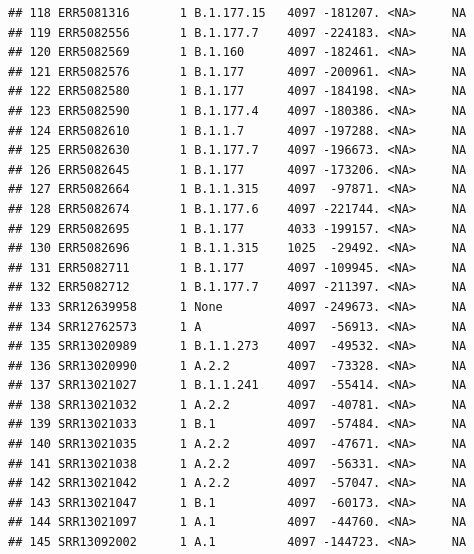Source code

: \documentclass[
]{article}
\begin{document}
\begin{verbatim}
## 118 ERR5081316       1 B.1.177.15   4097 -181207. <NA>     NA
## 119 ERR5082556       1 B.1.177.7    4097 -224183. <NA>     NA
## 120 ERR5082569       1 B.1.160      4097 -182461. <NA>     NA
## 121 ERR5082576       1 B.1.177      4097 -200961. <NA>     NA
## 122 ERR5082580       1 B.1.177      4097 -184198. <NA>     NA
## 123 ERR5082590       1 B.1.177.4    4097 -180386. <NA>     NA
## 124 ERR5082610       1 B.1.1.7      4097 -197288. <NA>     NA
## 125 ERR5082630       1 B.1.177.7    4097 -196673. <NA>     NA
## 126 ERR5082645       1 B.1.177      4097 -173206. <NA>     NA
## 127 ERR5082664       1 B.1.1.315    4097  -97871. <NA>     NA
## 128 ERR5082674       1 B.1.177.6    4097 -221744. <NA>     NA
## 129 ERR5082695       1 B.1.177      4033 -199157. <NA>     NA
## 130 ERR5082696       1 B.1.1.315    1025  -29492. <NA>     NA
## 131 ERR5082711       1 B.1.177      4097 -109945. <NA>     NA
## 132 ERR5082712       1 B.1.177.7    4097 -211397. <NA>     NA
## 133 SRR12639958      1 None         4097 -249673. <NA>     NA
## 134 SRR12762573      1 A            4097  -56913. <NA>     NA
## 135 SRR13020989      1 B.1.1.273    4097  -49532. <NA>     NA
## 136 SRR13020990      1 A.2.2        4097  -73328. <NA>     NA
## 137 SRR13021027      1 B.1.1.241    4097  -55414. <NA>     NA
## 138 SRR13021032      1 A.2.2        4097  -40781. <NA>     NA
## 139 SRR13021033      1 B.1          4097  -57484. <NA>     NA
## 140 SRR13021035      1 A.2.2        4097  -47671. <NA>     NA
## 141 SRR13021038      1 A.2.2        4097  -56331. <NA>     NA
## 142 SRR13021042      1 A.2.2        4097  -57047. <NA>     NA
## 143 SRR13021047      1 B.1          4097  -60173. <NA>     NA
## 144 SRR13021097      1 A.1          4097  -44760. <NA>     NA
## 145 SRR13092002      1 A.1          4097 -144723. <NA>     NA
\end{verbatim}
\end{document}
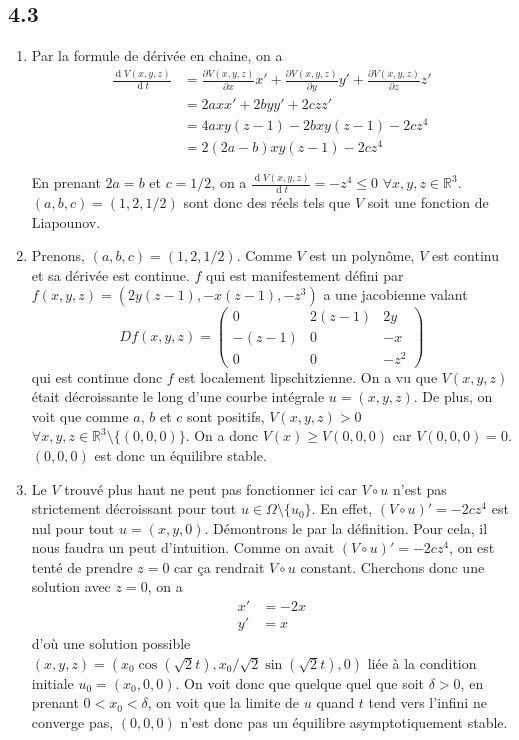 \documentclass{article}
\DeclareMathOperator{\newdiff}{d} %
\newcommand{\dif}{\newdiff\!}
\newcommand{\fpart}[2]{\frac{\partial #1}{\partial #2}}
\newcommand{\fdif}[2]{\frac{\dif #1}{\dif #2}}
\begin{document}
\subsection*{4.3}
\begin{enumerate}
  \item
    Par la formule de dérivée en chaine, on a
    \begin{align*}
      \fdif{V(x,y,z)}{t} & = \fpart{V(x,y,z)}{x} x' +
      \fpart{V(x,y,z)}{y} y' + \fpart{V(x,y,z)}{z} z'\\
      & = 2axx' + 2byy' + 2czz'\\
      & = 4axy(z-1) - 2bxy(z-1) - 2cz^4\\
      & = 2(2a-b)xy(z-1) - 2cz^4
    \end{align*}

    En prenant $2a = b$ et $c = 1/2$, on a
    $\fdif{V(x,y,z)}{t} = -z^4 \leq 0$ $\forall x,y,z \in \mathbb{R}^3$.
    $(a,b,c) = (1,2,1/2)$ sont donc des réels tels que $V$ soit une
    fonction de Liapounov.
  \item
    Prenons, $(a,b,c) = (1,2,1/2)$.
    Comme $V$ est un polynôme, $V$ est continu et sa dérivée est continue.
    $f$ qui est manifestement défini par
    $f(x,y,z) = (2y(z-1), -x(z-1), -z^3)$ a une jacobienne valant
    \[ Df(x,y,z) =
    \begin{pmatrix}
      0 & 2(z-1) & 2y\\
      -(z-1) & 0 & -x\\
      0 & 0 & -z^2
    \end{pmatrix}
    \]
    qui est continue donc $f$ est localement lipschitzienne.
    On a vu que $V(x,y,z)$ était décroissante le long d'une courbe
    intégrale $u = (x,y,z)$.
    De plus, on voit que comme $a$, $b$ et $c$ sont positifs,
    $V(x,y,z) > 0$ $\forall x,y,z \in \mathbb{R}^3\setminus\{(0,0,0)\}$.
    On a donc $V(x) \geq V(0,0,0)$ car $V(0,0,0) = 0$.
    $(0,0,0)$ est donc un équilibre stable.
  \item
    Le $V$ trouvé plus haut ne peut pas fonctionner ici
    car $V \circ u$ n'est pas strictement décroissant pour tout
    $u \in \Omega \setminus \{u_0\}$.
    En effet, $(V \circ u)' = -2cz^4$
    est nul pour tout $u = (x,y,0)$.
    Démontrons le par la définition.
    Pour cela, il nous faudra un peut d'intuition.
    Comme on avait $(V \circ u)' = -2cz^4$, on est tenté de prendre $z = 0$
    car ça rendrait $V \circ u$ constant.
    Cherchons donc une solution avec $z = 0$, on a
    \begin{align*}
      x' & = -2x\\
      y' & = x
    \end{align*}
    d'où une solution possible
    $(x,y,z) = (x_0\cos(\sqrt{2}t),x_0/\sqrt{2}\sin(\sqrt{2}t),0)$ liée
    à la condition initiale $u_0 = (x_0,0,0)$.
    On voit donc que quelque quel que soit $\delta > 0$,
    en prenant $0 < x_0 < \delta$,
    on voit que la limite de $u$ quand $t$ tend vers l'infini ne converge pas,
    $(0,0,0)$ n'est donc pas un équilibre asymptotiquement stable.
\end{enumerate}
\end{document}

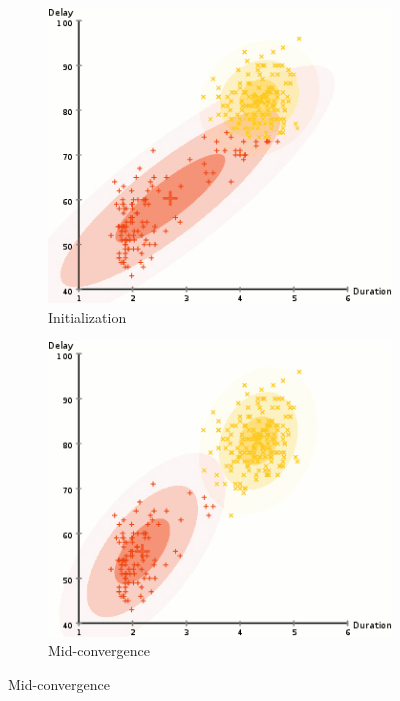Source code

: \documentclass
[
    a4paper,
    twoside,
    12pt,
]
{report}
\begin{document}
\begin{figure}[]
   \centering
   \begin{subfigure}[b]{0.4\textwidth}
      \includegraphics[width=1\textwidth]{img/em-alg2.jpg}
         \caption{Initialization}
         \label{fig:gmm-init}
   \end{subfigure}
   \quad
   \begin{subfigure}[b]{0.4\textwidth}
      \includegraphics[width=1\textwidth]{img/em-alg3.jpg}
         \caption{Mid-convergence}
         \label{fig:gmm-mid}
   \end{subfigure}
   

\end{figure}
\end{document}
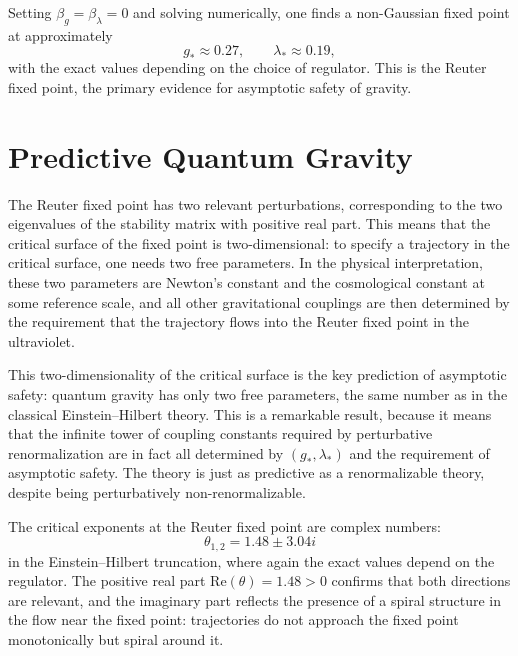 \documentclass[11pt, twoside, openright]{book}
\theoremstyle{dotted}
\theoremstyle{definition}
\begin{document}
Setting $\beta_g = \beta_\lambda = 0$ and solving numerically, one finds a
non-Gaussian fixed point at approximately
\begin{equation}
  g_* \approx 0.27, \qquad \lambda_* \approx 0.19,
  \label{eq:reuter_fp}
\end{equation}
with the exact values depending on the choice of regulator. This is the Reuter
fixed point, the primary evidence for asymptotic safety of gravity.

\section{Predictive Quantum Gravity}

The Reuter fixed point has two relevant perturbations, corresponding to the two
eigenvalues of the stability matrix with positive real part. This means that the
critical surface of the fixed point is two-dimensional: to specify a trajectory in
the critical surface, one needs two free parameters. In the physical interpretation,
these two parameters are Newton's constant and the cosmological constant at some
reference scale, and all other gravitational couplings are then determined by the
requirement that the trajectory flows into the Reuter fixed point in the ultraviolet.

This two-dimensionality of the critical surface is the key prediction of asymptotic
safety: quantum gravity has only two free parameters, the same number as in the
classical Einstein--Hilbert theory. This is a remarkable result, because it means
that the infinite tower of coupling constants required by perturbative renormalization
are in fact all determined by $(g_*, \lambda_*)$ and the requirement of asymptotic
safety. The theory is just as predictive as a renormalizable theory, despite being
perturbatively non-renormalizable.

The critical exponents at the Reuter fixed point are complex numbers:
\begin{equation}
  \theta_{1,2} = 1.48 \pm 3.04 i
  \label{eq:reuter_exponents}
\end{equation}
in the Einstein--Hilbert truncation, where again the exact values depend on the
regulator. The positive real part $\mathrm{Re}(\theta) = 1.48 > 0$ confirms that
both directions are relevant, and the imaginary part reflects the presence of a
spiral structure in the flow near the fixed point: trajectories do not approach
the fixed point monotonically but spiral around it.

\end{document}
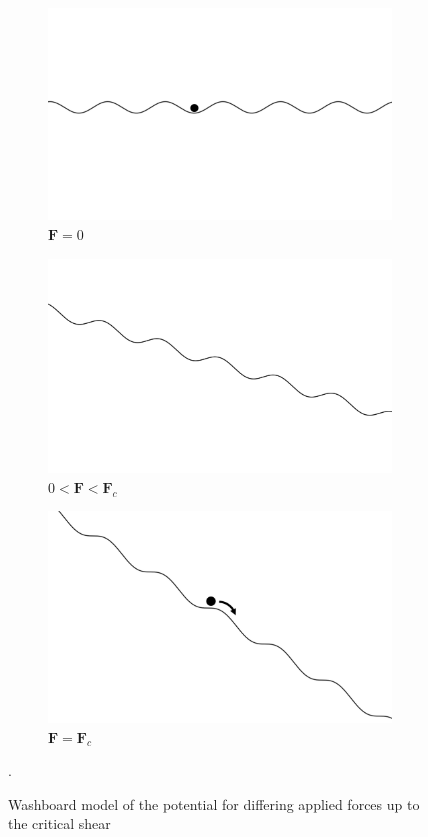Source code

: \documentclass{article}
\numberwithin{equation}{section}
\begin{document}
\begin{figure}[htb]
\centering
\begin{subfigure}[t]{.33\textwidth}
  \centering
  \includegraphics[width=.9\linewidth]{results/Figures/washboard-f0.png}
  \caption{$\mathbf{F}=0$}
  \label{fig:washboard_f0}
\end{subfigure}
\hfill
\begin{subfigure}[t]{.33\textwidth}
  \centering
  \includegraphics[width=.9\linewidth]{results/Figures/washboard-f.png}
  \caption{$0<\mathbf{F}<\mathbf{F}_c$}
  \label{fig:washboard_f}
\end{subfigure}
\hfill
\begin{subfigure}[t]{.33\textwidth}
  \centering
  \includegraphics[width=.9\linewidth]{results/Figures/washboard-fc.png}
  \caption{$\mathbf{F}=\mathbf{F}_c$}
  \label{fig:washboard_fc}
\end{subfigure}
\caption{Washboard model of the potential for differing applied forces up to the critical shear  }.
\label{fig:washboard}
\end{figure}
\end{document}
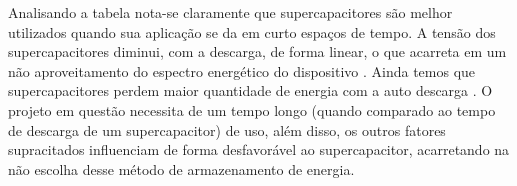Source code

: Analisando a tabela nota-se claramente que supercapacitores são melhor utilizados quando sua aplicação se da em curto espaços de tempo. 
A tensão dos supercapacitores diminui, com a descarga, de forma linear, o que acarreta em um não aproveitamento do espectro energético do dispositivo \cite{supersantos}.
Ainda temos que supercapacitores perdem maior quantidade de energia com a auto descarga \cite{supersantos}.
O projeto em questão necessita de um tempo longo (quando comparado ao tempo de descarga de um supercapacitor) de uso, além disso, os outros fatores supracitados influenciam de forma desfavorável ao supercapacitor, acarretando na não escolha desse método de armazenamento de energia.
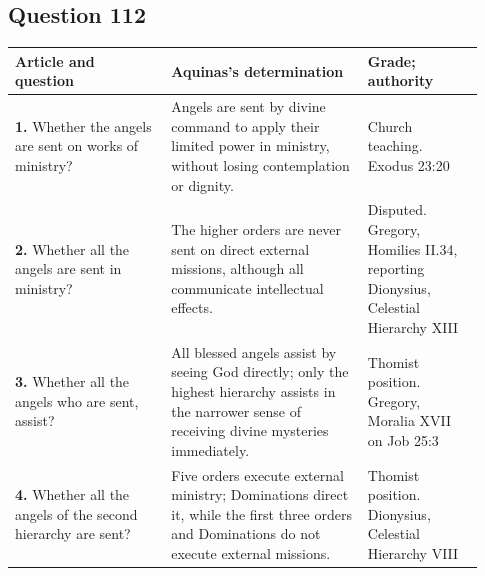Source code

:\subsection{Question 112}
\begin{longtable}{@{}>{\raggedright\arraybackslash}p{0.31\linewidth}>{\raggedright\arraybackslash}p{0.39\linewidth}>{\raggedright\arraybackslash}p{0.23\linewidth}@{}}
\toprule
Article and question & Aquinas's determination & Grade; authority\\
\midrule\endhead
\textbf{1.} Whether the angels are sent on works of ministry? & Angels are sent by divine command to apply their limited power in ministry, without losing contemplation or dignity. & Church teaching. Exodus 23:20\\
\textbf{2.} Whether all the angels are sent in ministry? & The higher orders are never sent on direct external missions, although all communicate intellectual effects. & Disputed. Gregory, Homilies II.34, reporting Dionysius, Celestial Hierarchy XIII\\
\textbf{3.} Whether all the angels who are sent, assist? & All blessed angels assist by seeing God directly; only the highest hierarchy assists in the narrower sense of receiving divine mysteries immediately. & Thomist position. Gregory, Moralia XVII on Job 25:3\\
\textbf{4.} Whether all the angels of the second hierarchy are sent? & Five orders execute external ministry; Dominations direct it, while the first three orders and Dominations do not execute external missions. & Thomist position. Dionysius, Celestial Hierarchy VIII\\
\bottomrule
\end{longtable}
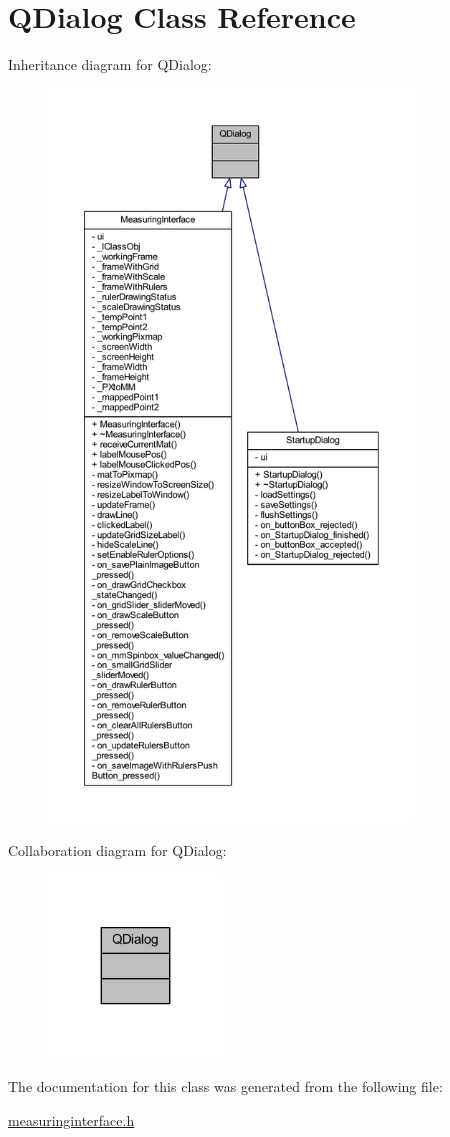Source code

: \hypertarget{classQDialog}{}\section{Q\+Dialog Class Reference}
\label{classQDialog}


Inheritance diagram for Q\+Dialog\+:
\nopagebreak
\begin{figure}[H]
\begin{center}
\leavevmode
\includegraphics[height=550pt]{classQDialog__inherit__graph}
\end{center}
\end{figure}


Collaboration diagram for Q\+Dialog\+:
\nopagebreak
\begin{figure}[H]
\begin{center}
\leavevmode
\includegraphics[width=131pt]{classQDialog__coll__graph}
\end{center}
\end{figure}


The documentation for this class was generated from the following file\+:\begin{DoxyCompactItemize}
\item 
\mbox{\hyperlink{measuringinterface_8h}{measuringinterface.\+h}}\end{DoxyCompactItemize}
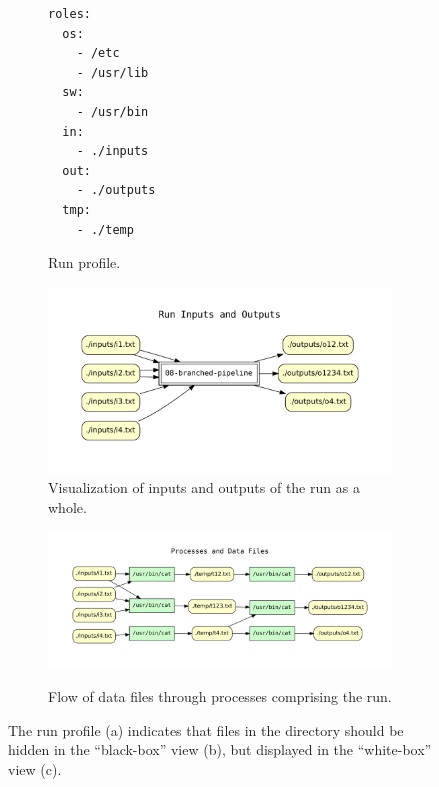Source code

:\begin{figure}[th]
        \centering          
\begin{subfigure}[c]{0.18\linewidth}
\begin{verbatim}
roles:
  os:
    - /etc
    - /usr/lib
  sw:
    - /usr/bin
  in:
    - ./inputs
  out:
    - ./outputs
  tmp:
    - ./temp
\end{verbatim}
  \vspace*{-1em}
            \caption{Run profile.}
        \end{subfigure}
\hfill
        \begin{subfigure}[c]{0.69\linewidth}
          \centering
            \includegraphics[width=0.92\linewidth]{cpr_run_inputs_outputs.pdf}
            \caption{Visualization of inputs and outputs of the run as a whole.}
            \label{subfig-blackbox}
        \end{subfigure} 

\medskip

\centering 
\begin{subfigure}[b]{0.9\linewidth}
        {\includegraphics[width=1.0\linewidth]{cpr_processes_and_data_files.pdf}}
        \caption{Flow of data files through processes comprising the run.}
        \label{subfig-whitebox}
    \end{subfigure}
\caption{The run profile (a) indicates that files in the  directory should be hidden in the ``black-box'' view (b), but displayed in the ``white-box'' view (c).}
\label{fig-cpr-example}
  \vspace*{-1.5em}
\end{figure}





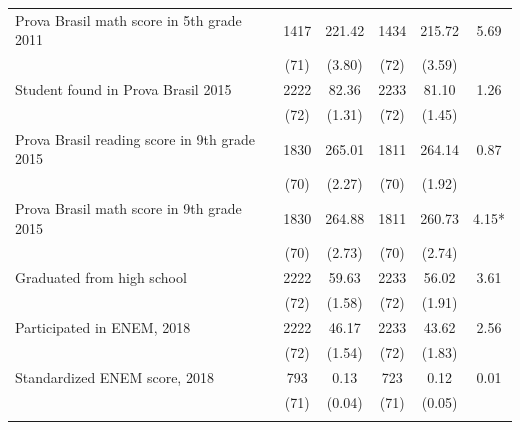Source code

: \documentclass[
	article,			%
	12pt,				%
	oneside,			%
	a4paper,			%
	]{article}
\begin{document}
\begin{table}[h!]
\begin{threeparttable}
\begin{tabular*}{\textwidth}{@{\extracolsep{\fill}}lccccc@{}}
Prova Brasil math score in 5th grade 2011 &       1417 &     221.42 &       1434 &     215.72 &       5.69 \\

           &       (71) &     (3.80) &       (72) &     (3.59) &            \\

Student found in Prova Brasil 2015 &       2222 &      82.36 &       2233 &      81.10 &       1.26 \\

           &       (72) &     (1.31) &       (72) &     (1.45) &            \\

Prova Brasil reading score in 9th grade 2015 &       1830 &     265.01 &       1811 &     264.14 &       0.87 \\

           &       (70) &     (2.27) &       (70) &     (1.92) &            \\

Prova Brasil math score in 9th grade 2015 &       1830 &     264.88 &       1811 &     260.73 &      4.15* \\

           &       (70) &     (2.73) &       (70) &     (2.74) &            \\

Graduated from high school &       2222 &      59.63 &       2233 &      56.02 &       3.61 \\

           &       (72) &     (1.58) &       (72) &     (1.91) &            \\

Participated in ENEM, 2018 &       2222 &      46.17 &       2233 &      43.62 &       2.56 \\

           &       (72) &     (1.54) &       (72) &     (1.83) &            \\

Standardized ENEM score, 2018 &        793 &       0.13 &        723 &       0.12 &       0.01 \\

           &       (71) &     (0.04) &       (71) &     (0.05) &            \\

           &            &            &            &            &            \\


\end{tabular*}
\end{threeparttable}
\end{table}
\end{document}
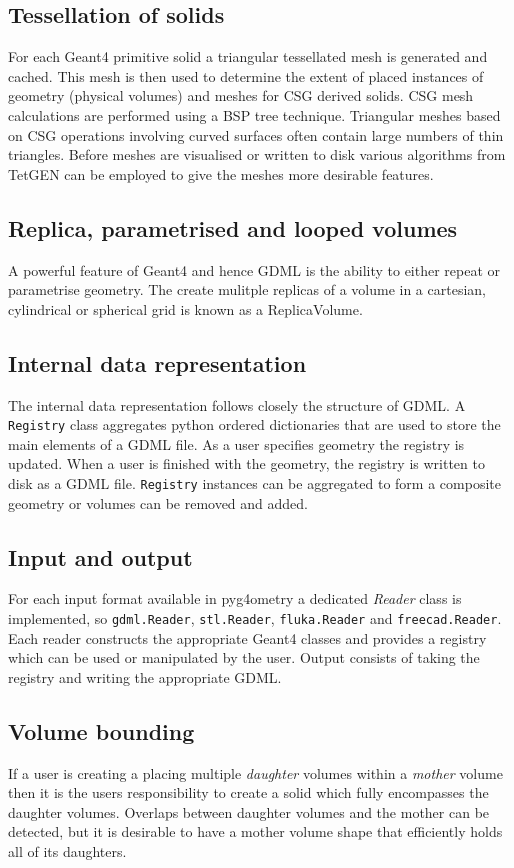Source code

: \documentclass[final,5p,times,twocolumn]{elsarticle}
\begin{document}
\subsection{Tessellation of solids}
For each Geant4 primitive solid a triangular tessellated mesh is generated and cached. This mesh is then used to determine the extent of placed instances of 
geometry (physical volumes) and meshes for CSG derived solids. CSG mesh calculations are performed using a BSP tree technique. Triangular meshes based
on CSG operations involving curved surfaces often contain large numbers of thin triangles. Before meshes are visualised or written to disk various algorithms from 
TetGEN can be employed to give the meshes more desirable features. 

\subsection{Replica, parametrised and looped volumes}
A powerful feature of Geant4 and hence GDML is the ability to either repeat or parametrise geometry. The create mulitple replicas of a volume in a cartesian, cylindrical or 
spherical grid is known as a ReplicaVolume.  

\subsection{Internal data representation} 
The internal data representation follows closely the structure of GDML. A \verb|Registry| class aggregates python ordered dictionaries that are  used to store the main 
elements of a GDML file. As a user specifies geometry the registry is updated. When a user is finished with the geometry, the registry is written to disk as a GDML file.
\verb|Registry| instances can be aggregated to form a composite geometry or volumes can be removed and added.   
  
\subsection{Input and output} 
For each input format available in pyg4ometry a dedicated {\it Reader} class is implemented, so \verb|gdml.Reader|, \verb|stl.Reader|, \verb|fluka.Reader| 
and \verb|freecad.Reader|. Each reader constructs the appropriate Geant4 classes and provides a registry which can be used or manipulated by the user. 
Output consists of taking the registry and writing the appropriate GDML.

 \subsection{Volume bounding} 
If a user is creating a placing multiple {\em daughter} volumes within a {\em mother} volume then it is the users responsibility to create a solid which fully encompasses the 
daughter volumes. Overlaps between daughter volumes and the mother can be detected, but it is desirable to have a mother volume shape that efficiently holds all of its daughters. 
 
\end{document}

DESCRIPTION OF THE TASK →
Using the entries above, find all lines with "daughter". Copy them.

RESPONSE →
If a user is creating a placing multiple {\em daughter} volumes within a {\em mother} volume then it is the users responsibility to create a solid which fully encompasses the 
daughter volumes. Overlaps between daughter volumes and the mother can be detected, but it is desirable to have a mother volume shape that efficiently holds all of its daughters. 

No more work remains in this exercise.